I do not know the value of life. In every war zone that I find myself in, I routinely fail to establish a sensible line beyond which I will not take risks, just as I struggle to pass judgment on war itself. When is killing justified? When is risking my life to report on killing justified? Most of what I have seen is unacceptable, but some of it is nota nation defending itself against genocide, or a nation liberating itself from tyranny. The parameters of war are liquid, like blood.
In the days leading up to the invasion of Iraq, I saw a well-traveled friend writing in his diary. He had been keeping it for nine years, writing in it every day. "When I look back on the early passages," he told me, "I realize that I have learned nothing." I don't keep a diary, but his words made me wonder how muchand whatI have learned about war. I was asking these questions as I drove into Iraq on the first day of the invasion, and by the time I arrived in Baghdad, three weeks later, I had found some answers.

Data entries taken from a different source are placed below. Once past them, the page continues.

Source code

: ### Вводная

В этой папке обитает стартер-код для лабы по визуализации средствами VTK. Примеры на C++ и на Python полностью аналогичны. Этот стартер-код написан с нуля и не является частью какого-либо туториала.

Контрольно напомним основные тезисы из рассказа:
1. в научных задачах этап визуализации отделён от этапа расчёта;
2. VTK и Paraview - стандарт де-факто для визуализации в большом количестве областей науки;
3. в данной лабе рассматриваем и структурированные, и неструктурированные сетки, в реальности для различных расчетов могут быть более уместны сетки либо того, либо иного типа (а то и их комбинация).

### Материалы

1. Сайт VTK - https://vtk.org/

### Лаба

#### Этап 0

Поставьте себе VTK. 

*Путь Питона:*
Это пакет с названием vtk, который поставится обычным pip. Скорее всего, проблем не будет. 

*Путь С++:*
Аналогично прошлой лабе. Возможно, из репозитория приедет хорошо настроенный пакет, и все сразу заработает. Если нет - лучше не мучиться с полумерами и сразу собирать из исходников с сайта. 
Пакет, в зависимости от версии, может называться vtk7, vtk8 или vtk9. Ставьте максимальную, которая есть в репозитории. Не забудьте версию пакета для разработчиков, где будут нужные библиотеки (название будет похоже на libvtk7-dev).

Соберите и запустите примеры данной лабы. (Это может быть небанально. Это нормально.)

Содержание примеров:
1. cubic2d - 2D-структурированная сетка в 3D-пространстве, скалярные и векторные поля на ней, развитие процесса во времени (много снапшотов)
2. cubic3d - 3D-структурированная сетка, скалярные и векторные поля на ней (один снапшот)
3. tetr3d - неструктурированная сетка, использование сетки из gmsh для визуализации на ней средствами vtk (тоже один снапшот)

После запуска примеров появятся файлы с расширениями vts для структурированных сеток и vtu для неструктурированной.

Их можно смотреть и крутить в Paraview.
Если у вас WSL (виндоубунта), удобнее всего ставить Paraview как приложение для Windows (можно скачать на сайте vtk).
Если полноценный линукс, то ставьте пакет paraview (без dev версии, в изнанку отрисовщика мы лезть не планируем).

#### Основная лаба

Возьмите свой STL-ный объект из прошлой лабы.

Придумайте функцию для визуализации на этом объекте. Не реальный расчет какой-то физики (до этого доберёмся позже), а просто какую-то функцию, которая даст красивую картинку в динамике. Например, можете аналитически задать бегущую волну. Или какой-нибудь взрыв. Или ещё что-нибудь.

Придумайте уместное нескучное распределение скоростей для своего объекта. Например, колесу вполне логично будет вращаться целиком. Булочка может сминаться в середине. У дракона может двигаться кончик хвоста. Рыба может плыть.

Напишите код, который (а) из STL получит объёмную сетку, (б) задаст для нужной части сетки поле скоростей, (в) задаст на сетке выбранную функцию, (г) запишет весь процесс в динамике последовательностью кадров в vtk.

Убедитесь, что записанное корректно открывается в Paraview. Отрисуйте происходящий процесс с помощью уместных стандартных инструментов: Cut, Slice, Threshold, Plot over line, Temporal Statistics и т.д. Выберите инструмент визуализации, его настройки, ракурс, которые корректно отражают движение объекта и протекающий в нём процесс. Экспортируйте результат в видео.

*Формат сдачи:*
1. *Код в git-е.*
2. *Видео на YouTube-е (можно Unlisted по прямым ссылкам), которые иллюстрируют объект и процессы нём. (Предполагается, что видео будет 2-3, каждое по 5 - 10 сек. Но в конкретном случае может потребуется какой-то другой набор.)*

IT WAS SUPPOSED TO BE A WALKOVER. American troops would cross into Iraq and meet surrendering soldiers and grateful civilians, and I would write a story about the happy liberation of the southern city of Basra.
The invasion began on the night of March 19. I'd been staying with some other journalists in a house in the northern Kuwaiti desert, a few miles from the Iraqi border. Packing up that night, we could hear everythingthe 2,000-pound smart bombs landing on Iraqi trenches and the waves of Apache gunships flying 50 feet overhead, eerily invisible, moving without lights.
I was on assignment for The New York Times Magazine with French photographer Laurent Van der Stockt. We made our last preparations for the 40-mile drive to Basra, bolting luggage racks onto our two rented SUVs and strapping down jerry cans filled with gasoline. We figured it would be a short trip, but in case light skirmishing delayed the city's liberation, we packed a few other prudent items: sleeping bags, cans of tuna, chocolate bars, gallons of drinking water, body armor, Kevlar helmets, biochemical suits, U.S. military uniforms, two spare tires, a stove, satellite phones, shortwave radios, and, in Laurent's Mitsubishi Pajero, a box of Cuban cigars.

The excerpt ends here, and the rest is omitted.